Pemberdayaan desa bersinergi dengan perbaikan gizi masyarakat, utamanya untuk mengatasi stunting, masalah yang masih jadi tantangan. Program Makan Bergizi Gratis yang diluncurkan pada 6 Januari 2025 dengan anggaran Rp71 triliun adalah program pemerintah untuk menangani masalah ini, menarget 19,47 juta penerima manfaat termasuk siswa, balita, dan ibu hamil.

Sinergi diperkuat dengan strategi ketahanan pangan, di mana anggaran Rp139,4 triliun di tahun 2025 menegaskan komitmen pemerintah. Fokusnya yakni meningkatkan produksi pertanian dan meluaskan lahan tanam, dengan desa sebagai ujung tombak produksi pangan nasional.

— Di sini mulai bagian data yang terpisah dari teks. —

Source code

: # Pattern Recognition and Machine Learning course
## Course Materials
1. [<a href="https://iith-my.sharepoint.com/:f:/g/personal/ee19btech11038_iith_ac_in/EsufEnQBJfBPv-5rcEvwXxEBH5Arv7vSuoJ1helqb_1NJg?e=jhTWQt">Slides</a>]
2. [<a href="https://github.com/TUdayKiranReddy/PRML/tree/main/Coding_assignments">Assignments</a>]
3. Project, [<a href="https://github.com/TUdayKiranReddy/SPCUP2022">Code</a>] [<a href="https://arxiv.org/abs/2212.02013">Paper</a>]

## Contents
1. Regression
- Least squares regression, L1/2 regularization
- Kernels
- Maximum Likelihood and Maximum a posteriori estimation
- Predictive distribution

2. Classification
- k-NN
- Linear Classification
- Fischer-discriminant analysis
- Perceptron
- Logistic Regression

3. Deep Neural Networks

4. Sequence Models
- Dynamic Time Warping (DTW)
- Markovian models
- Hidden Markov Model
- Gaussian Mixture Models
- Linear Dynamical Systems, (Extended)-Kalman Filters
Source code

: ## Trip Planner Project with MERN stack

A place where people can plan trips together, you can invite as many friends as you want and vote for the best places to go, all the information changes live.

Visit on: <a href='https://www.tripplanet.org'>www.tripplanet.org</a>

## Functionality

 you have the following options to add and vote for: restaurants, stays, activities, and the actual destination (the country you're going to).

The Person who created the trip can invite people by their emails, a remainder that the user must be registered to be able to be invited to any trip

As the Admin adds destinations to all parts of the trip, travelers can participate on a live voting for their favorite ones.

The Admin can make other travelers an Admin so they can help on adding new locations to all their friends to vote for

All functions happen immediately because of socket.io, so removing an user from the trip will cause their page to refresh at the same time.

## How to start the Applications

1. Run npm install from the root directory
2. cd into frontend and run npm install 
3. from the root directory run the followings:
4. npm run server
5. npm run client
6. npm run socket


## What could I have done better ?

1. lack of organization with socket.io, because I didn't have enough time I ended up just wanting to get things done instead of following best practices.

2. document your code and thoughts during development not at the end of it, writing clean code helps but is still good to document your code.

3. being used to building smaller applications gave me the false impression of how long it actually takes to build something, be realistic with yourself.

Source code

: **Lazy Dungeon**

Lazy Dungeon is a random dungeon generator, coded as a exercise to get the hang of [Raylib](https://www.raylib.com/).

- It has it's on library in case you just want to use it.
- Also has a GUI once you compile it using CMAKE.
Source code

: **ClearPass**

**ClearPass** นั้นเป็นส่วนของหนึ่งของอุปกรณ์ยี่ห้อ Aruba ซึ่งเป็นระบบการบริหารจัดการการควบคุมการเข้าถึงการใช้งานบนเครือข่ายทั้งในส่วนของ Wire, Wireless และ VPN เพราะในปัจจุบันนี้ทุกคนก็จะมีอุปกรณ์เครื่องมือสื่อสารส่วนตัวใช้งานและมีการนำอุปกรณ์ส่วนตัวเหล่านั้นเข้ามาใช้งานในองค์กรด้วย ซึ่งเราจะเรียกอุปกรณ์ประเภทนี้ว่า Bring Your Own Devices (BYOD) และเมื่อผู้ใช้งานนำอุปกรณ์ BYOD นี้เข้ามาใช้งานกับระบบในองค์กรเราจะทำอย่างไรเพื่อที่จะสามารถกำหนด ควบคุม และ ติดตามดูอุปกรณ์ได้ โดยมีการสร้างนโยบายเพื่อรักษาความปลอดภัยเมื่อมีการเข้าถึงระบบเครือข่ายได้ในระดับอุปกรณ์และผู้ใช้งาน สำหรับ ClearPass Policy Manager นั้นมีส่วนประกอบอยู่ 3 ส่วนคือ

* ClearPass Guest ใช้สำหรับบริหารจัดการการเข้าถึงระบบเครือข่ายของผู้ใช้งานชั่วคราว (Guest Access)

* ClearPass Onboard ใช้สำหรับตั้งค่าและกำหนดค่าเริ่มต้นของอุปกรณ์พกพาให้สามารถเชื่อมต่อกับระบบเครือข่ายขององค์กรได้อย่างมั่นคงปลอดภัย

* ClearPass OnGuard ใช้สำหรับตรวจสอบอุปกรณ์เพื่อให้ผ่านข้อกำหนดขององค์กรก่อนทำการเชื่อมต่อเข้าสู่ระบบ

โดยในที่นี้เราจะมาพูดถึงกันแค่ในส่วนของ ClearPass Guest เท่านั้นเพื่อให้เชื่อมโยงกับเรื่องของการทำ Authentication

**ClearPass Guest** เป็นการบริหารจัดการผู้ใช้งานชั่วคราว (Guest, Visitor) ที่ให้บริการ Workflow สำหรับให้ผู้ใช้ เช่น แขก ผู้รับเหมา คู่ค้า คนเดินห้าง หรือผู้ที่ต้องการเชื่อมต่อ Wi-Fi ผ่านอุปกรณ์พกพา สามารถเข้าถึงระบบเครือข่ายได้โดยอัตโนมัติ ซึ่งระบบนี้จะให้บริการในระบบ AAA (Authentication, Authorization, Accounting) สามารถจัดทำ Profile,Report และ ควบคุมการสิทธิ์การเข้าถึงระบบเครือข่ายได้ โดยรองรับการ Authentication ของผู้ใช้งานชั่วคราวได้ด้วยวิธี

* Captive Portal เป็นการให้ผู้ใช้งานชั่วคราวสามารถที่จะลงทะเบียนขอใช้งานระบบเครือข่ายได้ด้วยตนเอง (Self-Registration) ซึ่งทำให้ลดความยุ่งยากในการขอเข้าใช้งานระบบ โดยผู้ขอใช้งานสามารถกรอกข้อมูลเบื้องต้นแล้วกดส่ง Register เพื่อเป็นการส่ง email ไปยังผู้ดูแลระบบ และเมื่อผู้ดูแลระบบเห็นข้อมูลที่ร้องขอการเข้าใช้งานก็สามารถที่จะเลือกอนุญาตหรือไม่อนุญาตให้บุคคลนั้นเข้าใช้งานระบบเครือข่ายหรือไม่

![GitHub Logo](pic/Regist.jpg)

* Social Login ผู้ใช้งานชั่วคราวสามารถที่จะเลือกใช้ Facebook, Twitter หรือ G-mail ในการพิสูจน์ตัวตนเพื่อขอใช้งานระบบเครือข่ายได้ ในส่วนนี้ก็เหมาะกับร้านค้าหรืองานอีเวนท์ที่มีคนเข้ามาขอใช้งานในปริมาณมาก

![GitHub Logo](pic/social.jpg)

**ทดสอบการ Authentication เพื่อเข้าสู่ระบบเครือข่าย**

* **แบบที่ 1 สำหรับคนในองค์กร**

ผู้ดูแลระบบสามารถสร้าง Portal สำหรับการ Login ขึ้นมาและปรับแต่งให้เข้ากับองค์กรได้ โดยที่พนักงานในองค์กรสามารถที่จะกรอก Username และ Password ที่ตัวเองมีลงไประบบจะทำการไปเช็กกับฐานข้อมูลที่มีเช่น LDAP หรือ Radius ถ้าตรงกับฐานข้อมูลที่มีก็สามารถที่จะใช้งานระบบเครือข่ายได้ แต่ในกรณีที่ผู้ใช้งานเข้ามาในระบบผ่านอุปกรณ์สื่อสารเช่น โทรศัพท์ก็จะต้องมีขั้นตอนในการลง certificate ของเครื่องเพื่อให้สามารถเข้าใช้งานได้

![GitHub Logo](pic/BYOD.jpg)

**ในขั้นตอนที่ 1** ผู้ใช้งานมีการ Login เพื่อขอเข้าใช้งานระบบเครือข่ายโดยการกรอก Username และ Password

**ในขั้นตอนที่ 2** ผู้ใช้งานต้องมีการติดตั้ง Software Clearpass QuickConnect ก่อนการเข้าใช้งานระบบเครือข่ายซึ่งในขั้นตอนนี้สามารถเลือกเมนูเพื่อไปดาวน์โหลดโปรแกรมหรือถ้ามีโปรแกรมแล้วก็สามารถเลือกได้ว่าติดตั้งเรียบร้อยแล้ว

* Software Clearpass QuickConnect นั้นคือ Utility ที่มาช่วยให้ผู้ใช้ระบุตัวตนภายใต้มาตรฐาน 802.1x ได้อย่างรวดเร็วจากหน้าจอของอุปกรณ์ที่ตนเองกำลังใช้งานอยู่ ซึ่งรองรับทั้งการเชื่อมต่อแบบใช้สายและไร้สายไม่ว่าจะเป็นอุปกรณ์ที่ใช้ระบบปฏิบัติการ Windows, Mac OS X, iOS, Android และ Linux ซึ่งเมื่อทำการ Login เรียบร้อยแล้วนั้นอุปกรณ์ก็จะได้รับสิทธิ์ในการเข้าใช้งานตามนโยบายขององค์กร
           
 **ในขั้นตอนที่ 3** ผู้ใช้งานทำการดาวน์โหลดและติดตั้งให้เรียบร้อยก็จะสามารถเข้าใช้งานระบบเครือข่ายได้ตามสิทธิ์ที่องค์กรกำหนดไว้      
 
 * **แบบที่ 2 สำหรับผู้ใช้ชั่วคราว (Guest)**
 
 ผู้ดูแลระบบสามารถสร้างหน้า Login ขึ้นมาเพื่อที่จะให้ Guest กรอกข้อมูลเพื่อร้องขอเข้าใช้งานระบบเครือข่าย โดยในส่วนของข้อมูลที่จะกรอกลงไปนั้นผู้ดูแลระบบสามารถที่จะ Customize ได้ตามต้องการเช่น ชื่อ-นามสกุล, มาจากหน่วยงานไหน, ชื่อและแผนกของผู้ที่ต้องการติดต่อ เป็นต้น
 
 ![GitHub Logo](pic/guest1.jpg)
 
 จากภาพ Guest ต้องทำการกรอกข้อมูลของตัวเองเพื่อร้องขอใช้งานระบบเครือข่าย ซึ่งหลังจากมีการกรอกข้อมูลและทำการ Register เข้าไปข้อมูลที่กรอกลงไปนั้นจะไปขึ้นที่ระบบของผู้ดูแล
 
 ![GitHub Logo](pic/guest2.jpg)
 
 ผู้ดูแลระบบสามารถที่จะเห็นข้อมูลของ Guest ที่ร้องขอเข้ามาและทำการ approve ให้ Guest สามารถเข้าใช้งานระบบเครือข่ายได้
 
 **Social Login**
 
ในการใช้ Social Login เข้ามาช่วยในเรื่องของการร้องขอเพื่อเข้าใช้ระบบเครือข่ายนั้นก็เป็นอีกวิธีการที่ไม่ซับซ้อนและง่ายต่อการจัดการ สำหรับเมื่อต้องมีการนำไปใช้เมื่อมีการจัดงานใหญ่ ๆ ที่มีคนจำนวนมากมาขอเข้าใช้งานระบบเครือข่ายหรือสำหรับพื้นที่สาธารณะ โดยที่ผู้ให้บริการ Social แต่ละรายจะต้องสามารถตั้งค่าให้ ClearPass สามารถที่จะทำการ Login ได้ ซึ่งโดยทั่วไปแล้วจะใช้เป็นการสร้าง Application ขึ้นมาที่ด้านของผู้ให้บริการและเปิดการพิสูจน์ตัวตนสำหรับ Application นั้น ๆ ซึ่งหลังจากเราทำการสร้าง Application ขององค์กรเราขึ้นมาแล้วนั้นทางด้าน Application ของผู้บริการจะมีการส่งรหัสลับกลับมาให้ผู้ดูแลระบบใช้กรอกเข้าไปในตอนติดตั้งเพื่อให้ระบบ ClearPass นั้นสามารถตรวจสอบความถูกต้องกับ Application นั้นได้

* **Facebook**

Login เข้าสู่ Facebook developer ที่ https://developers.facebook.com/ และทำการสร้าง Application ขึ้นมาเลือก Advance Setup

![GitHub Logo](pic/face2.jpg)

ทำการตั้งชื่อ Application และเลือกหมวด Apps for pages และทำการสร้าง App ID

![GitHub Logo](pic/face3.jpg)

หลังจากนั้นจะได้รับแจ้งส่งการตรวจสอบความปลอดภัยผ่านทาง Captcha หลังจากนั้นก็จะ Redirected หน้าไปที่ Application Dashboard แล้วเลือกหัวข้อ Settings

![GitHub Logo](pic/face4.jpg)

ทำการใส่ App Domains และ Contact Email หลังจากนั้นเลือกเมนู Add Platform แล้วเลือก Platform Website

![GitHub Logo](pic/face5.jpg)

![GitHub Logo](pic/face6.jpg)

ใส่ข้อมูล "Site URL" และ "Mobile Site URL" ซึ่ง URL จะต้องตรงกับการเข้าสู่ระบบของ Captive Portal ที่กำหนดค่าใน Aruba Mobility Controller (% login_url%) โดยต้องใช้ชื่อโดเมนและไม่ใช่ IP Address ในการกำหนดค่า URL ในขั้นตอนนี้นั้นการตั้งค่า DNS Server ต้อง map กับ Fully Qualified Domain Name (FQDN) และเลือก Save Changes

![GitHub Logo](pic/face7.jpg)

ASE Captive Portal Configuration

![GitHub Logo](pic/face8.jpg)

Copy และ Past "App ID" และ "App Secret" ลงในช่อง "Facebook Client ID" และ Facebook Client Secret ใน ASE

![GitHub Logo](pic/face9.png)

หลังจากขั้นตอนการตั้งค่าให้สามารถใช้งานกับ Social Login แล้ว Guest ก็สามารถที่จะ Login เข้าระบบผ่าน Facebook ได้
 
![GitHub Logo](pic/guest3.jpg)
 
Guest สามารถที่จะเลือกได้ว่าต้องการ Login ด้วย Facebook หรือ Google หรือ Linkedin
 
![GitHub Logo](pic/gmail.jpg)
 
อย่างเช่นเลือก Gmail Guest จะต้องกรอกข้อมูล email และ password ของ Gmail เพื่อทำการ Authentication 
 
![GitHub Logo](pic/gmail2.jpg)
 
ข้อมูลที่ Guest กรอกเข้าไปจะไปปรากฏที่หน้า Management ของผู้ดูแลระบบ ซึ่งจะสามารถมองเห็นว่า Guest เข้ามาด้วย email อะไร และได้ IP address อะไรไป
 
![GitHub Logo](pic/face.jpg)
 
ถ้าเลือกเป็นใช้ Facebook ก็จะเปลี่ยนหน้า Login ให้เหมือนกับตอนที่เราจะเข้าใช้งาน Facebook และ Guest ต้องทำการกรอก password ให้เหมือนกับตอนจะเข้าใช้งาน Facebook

Keberhasilan kolaborasi tiga pilar— pemberdayaan desa, perbaikan gizi, dan ketahanan pangan— bukan cuma tanggung jawab pemerintah pusat. Peran pemerintah desa, masyarakat, dan pemangku kepentingan menjadi penting. Untuk mencapai ketahanan pangan, Peraturan Pemerintah Nomor 17 Tahun 2015 tentang Ketahanan Pangan dan Gizi menuntut kerja sama.

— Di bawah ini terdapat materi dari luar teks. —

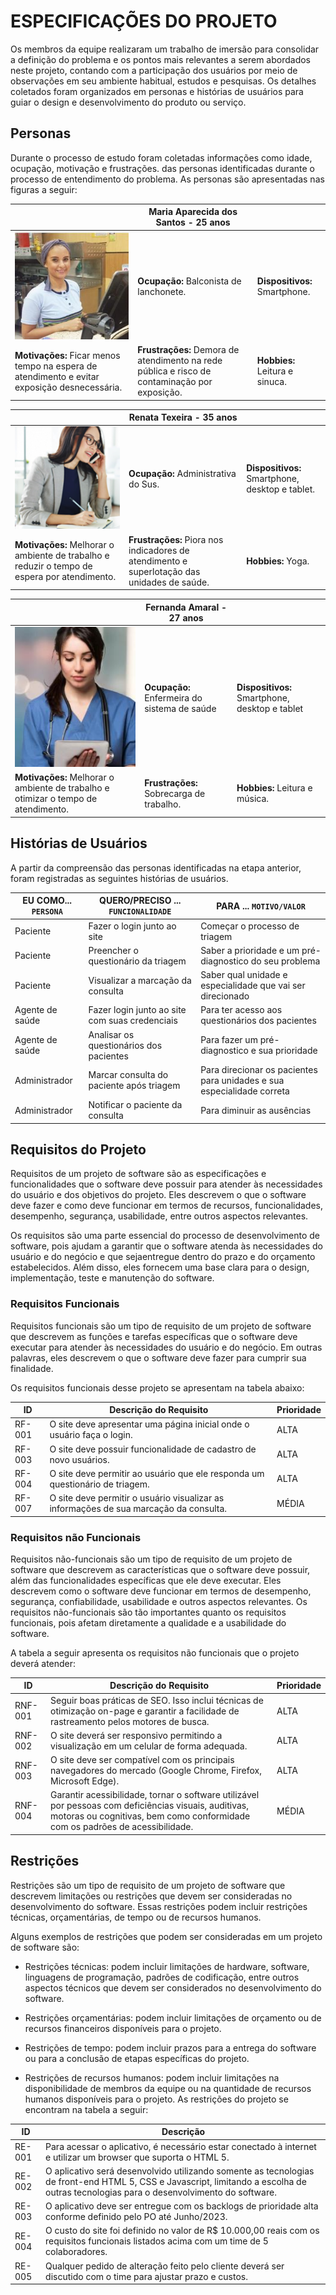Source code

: # ESPECIFICAÇÕES DO PROJETO

Os membros da equipe realizaram um trabalho de imersão para consolidar a definição
do problema e os pontos mais relevantes a serem abordados neste projeto, contando com a
participação dos usuários por meio de observações em seu ambiente habitual, estudos e
pesquisas. Os detalhes coletados foram organizados em personas e histórias de usuários para
guiar o design e desenvolvimento do produto ou serviço.

## Personas

Durante o processo de estudo foram coletadas informações como idade, ocupação,
motivação e frustrações. das personas identificadas durante o processo de entendimento do
problema. As personas são apresentadas nas figuras a seguir:

|                                                                                              | Maria Aparecida dos Santos - 25 anos                                                          |                                |
| -------------------------------------------------------------------------------------------- | --------------------------------------------------------------------------------------------- | ------------------------------ |
| ![Gráfico de Impacto](img/usuário.png)                                                       | **Ocupação:** Balconista de lanchonete.                                                       | **Dispositivos:** Smartphone.  |
| **Motivações:** Ficar menos tempo na espera de atendimento e evitar exposição desnecessária. | **Frustrações:** Demora de atendimento na rede pública e risco de contaminação por exposição. | **Hobbies:** Leitura e sinuca. |

|                                                                                              | Renata Texeira - 35 anos                                                                    |                                                 |
| -------------------------------------------------------------------------------------------- | ------------------------------------------------------------------------------------------- | ----------------------------------------------- |
| ![Gráfico de Impacto](img/assistente-administrativo.png)                                     | **Ocupação:** Administrativa do Sus.                                                        | **Dispositivos:** Smartphone, desktop e tablet. |
| **Motivações:** Melhorar o ambiente de trabalho e reduzir o tempo de espera por atendimento. | **Frustrações:** Piora nos indicadores de atendimento e superlotação das unidades de saúde. | **Hobbies:** Yoga.                              |

|                                                                                    | Fernanda Amaral - 27 anos                    |                                                |
| ---------------------------------------------------------------------------------- | -------------------------------------------- | ---------------------------------------------- |
| ![Gráfico de Impacto](img/enfermeira.png)                                          | **Ocupação:** Enfermeira do sistema de saúde | **Dispositivos:** Smartphone, desktop e tablet |
| **Motivações:** Melhorar o ambiente de trabalho e otimizar o tempo de atendimento. | **Frustrações:** Sobrecarga de trabalho.     | **Hobbies:** Leitura e música.                 |

## Histórias de Usuários

A partir da compreensão das personas identificadas na etapa anterior, foram registradas as seguintes histórias de usuários.

| EU COMO... `PERSONA` | QUERO/PRECISO ... `FUNCIONALIDADE`             | PARA ... `MOTIVO/VALOR`                                                |
| -------------------- | ---------------------------------------------- | ---------------------------------------------------------------------- |
| Paciente             | Fazer o login junto ao site                    | Começar o processo de triagem                                          |
| Paciente             | Preencher o questionário da triagem            | Saber a prioridade e um pré-diagnostico do seu problema                |
| Paciente             | Visualizar a marcação da consulta              | Saber qual unidade e especialidade que vai ser direcionado             |
| Agente de saúde      | Fazer login junto ao site com suas credenciais | Para ter acesso aos questionários dos pacientes                        |
| Agente de saúde      | Analisar os questionários dos pacientes        | Para fazer um pré-diagnostico e sua prioridade                         |
| Administrador        | Marcar consulta do paciente após triagem       | Para direcionar os pacientes para unidades e sua especialidade correta |
| Administrador        | Notificar o paciente da consulta               | Para diminuir as ausências                                             |

## Requisitos do Projeto

Requisitos de um projeto de software são as especificações e funcionalidades que o
software deve possuir para atender às necessidades do usuário e dos objetivos do projeto. Eles descrevem o que o software deve fazer e como deve funcionar em termos de recursos, funcionalidades, desempenho, segurança, usabilidade, entre outros aspectos relevantes.

Os requisitos são uma parte essencial do processo de desenvolvimento de software, pois
ajudam a garantir que o software atenda às necessidades do usuário e do negócio e que sejaentregue dentro do prazo e do orçamento estabelecidos. Além disso, eles fornecem uma base clara para o design, implementação, teste e manutenção do software.

### Requisitos Funcionais

Requisitos funcionais são um tipo de requisito de um projeto de software que descrevem
as funções e tarefas específicas que o software deve executar para atender às necessidades do usuário e do negócio. Em outras palavras, eles descrevem o que o software deve fazer para cumprir sua finalidade.

Os requisitos funcionais desse projeto se apresentam na tabela abaixo:

| ID     | Descrição do Requisito                                                                | Prioridade |
| ------ | ------------------------------------------------------------------------------------- | ---------- |
| RF-001 | O site deve apresentar uma página inicial onde o usuário faça o login.                | ALTA       |
| RF-003 | O site deve possuir funcionalidade de cadastro de novo usuários.                      | ALTA       |
| RF-004 | O site deve permitir ao usuário que ele responda um questionário de triagem.          | ALTA       |
| RF-007 | O site deve permitir o usuário visualizar as informações de sua marcação da consulta. | MÉDIA      |

### Requisitos não Funcionais

Requisitos não-funcionais são um tipo de requisito de um projeto de software que
descrevem as características que o software deve possuir, além das funcionalidades específicas
que ele deve executar. Eles descrevem como o software deve funcionar em termos de
desempenho, segurança, confiabilidade, usabilidade e outros aspectos relevantes. Os requisitos
não-funcionais são tão importantes quanto os requisitos funcionais, pois afetam diretamente a
qualidade e a usabilidade do software.

A tabela a seguir apresenta os requisitos não funcionais que o projeto deverá atender:

| ID      | Descrição do Requisito                                                                                                                                                                | Prioridade |
| ------- | ------------------------------------------------------------------------------------------------------------------------------------------------------------------------------------- | ---------- |
| RNF-001 | Seguir boas práticas de SEO. Isso inclui técnicas de otimização on-page e garantir a facilidade de rastreamento pelos motores de busca.                                               | ALTA       |
| RNF-002 | O site deverá ser responsivo permitindo a visualização em um celular de forma adequada.                                                                                               | ALTA       |
| RNF-003 | O site deve ser compatível com os principais navegadores do mercado (Google Chrome, Firefox, Microsoft Edge).                                                                         | ALTA       |
| RNF-004 | Garantir acessibilidade, tornar o software utilizável por pessoas com deficiências visuais, auditivas, motoras ou cognitivas, bem como conformidade com os padrões de acessibilidade. | MÉDIA      |

## Restrições

Restrições são um tipo de requisito de um projeto de software que descrevem limitações
ou restrições que devem ser consideradas no desenvolvimento do software. Essas restrições
podem incluir restrições técnicas, orçamentárias, de tempo ou de recursos humanos.

Alguns exemplos de restrições que podem ser consideradas em um projeto de software são:

- Restrições técnicas: podem incluir limitações de hardware, software, linguagens de
  programação, padrões de codificação, entre outros aspectos técnicos que devem ser
  considerados no desenvolvimento do software.

- Restrições orçamentárias: podem incluir limitações de orçamento ou de recursos
  financeiros disponíveis para o projeto.

- Restrições de tempo: podem incluir prazos para a entrega do software ou para a
  conclusão de etapas específicas do projeto.

- Restrições de recursos humanos: podem incluir limitações na disponibilidade de
  membros da equipe ou na quantidade de recursos humanos disponíveis para o projeto.
  As restrições do projeto se encontram na tabela a seguir:

| ID     | Descrição                                                                                                                                                                             |
| ------ | ------------------------------------------------------------------------------------------------------------------------------------------------------------------------------------- |
| RE-001 | Para acessar o aplicativo, é necessário estar conectado à internet e utilizar um browser que suporta o HTML 5.                                                                        |
| RE-002 | O aplicativo será desenvolvido utilizando somente as tecnologias de front-end HTML 5, CSS e Javascript, limitando a escolha de outras tecnologias para o desenvolvimento do software. |
| RE-003 | O aplicativo deve ser entregue com os backlogs de prioridade alta conforme definido pelo PO até Junho/2023.                                                                           |
| RE-004 | O custo do site foi definido no valor de R$ 10.000,00 reais com os requisitos funcionais listados acima com um time de 5 colaboradores.                                               |
| RE-005 | Qualquer pedido de alteração feito pelo cliente deverá ser discutido com o time para ajustar prazo e custos.                                                                          |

Model Desa Mandiri Pangan menjadi contoh, mendorong desa untuk memenuhi kebutuhan pangannya sendiri, meningkatkan gizi, dan memberdayakan ekonomi lokal. Dari pendekatan tersebut, desa tak lagi menjadi objek pembangunan, melainkan subjek yang menentukan kemajuannya sendiri, menjadi bagian integral dari proses pembangunan.

Strategi Desa

Desa punya peran dalam mewujudkan ketahanan pangan nasional. Sebagai ujung tombak produksi pangan, desa memastikan ketersediaan, akses, dan pemanfaatan pangan untuk seluruh masyarakat Indonesia.

Dengan potensinya untuk mengoptimalkan produksi pangan lokal, desa bisa memanfaatkan kearifan dan sumber daya setempat. Lewat program Dana Desa, pemerintah mengalokasikan minimal 20% dari total anggaran untuk ketahanan pangan, sehingga terbuka peluang bagi desa untuk mengembangkan pertanian, peternakan, dan perikanan sesuai potensi wilayahnya.

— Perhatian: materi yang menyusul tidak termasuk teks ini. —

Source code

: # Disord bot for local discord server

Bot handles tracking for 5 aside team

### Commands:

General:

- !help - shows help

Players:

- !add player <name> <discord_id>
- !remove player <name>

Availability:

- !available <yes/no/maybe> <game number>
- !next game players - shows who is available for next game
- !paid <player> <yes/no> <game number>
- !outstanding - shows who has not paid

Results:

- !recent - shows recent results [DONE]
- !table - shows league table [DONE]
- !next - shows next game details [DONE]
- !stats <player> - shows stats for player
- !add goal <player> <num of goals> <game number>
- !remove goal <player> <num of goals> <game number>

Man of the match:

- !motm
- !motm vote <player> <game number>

Desa Simbang di Kabupaten Majene misalnya, memanfaatkan Dana Desa untuk mengembangkan pertanian tomat, jagung, dan kelapa, (M. Sajidin et al.2023). Usaha ini tak cuma meningkatkan produksi pangan, tapi juga pemberdayaan ekonomi lokal.

Konsep lumbung pangan desa menjaga stabilitas ketersediaan pangan. Contohnya, Desa Bener di Kabupaten Cilacap di tahun 2024 mengembangkan Lumbung Desa Bener yang fokus pada penyediaan cadangan pangan dan pengelolaan. Inisiatif tersebut sebagai benteng pertahanan saat terjadi gejolak harga atau kelangkaan pangan.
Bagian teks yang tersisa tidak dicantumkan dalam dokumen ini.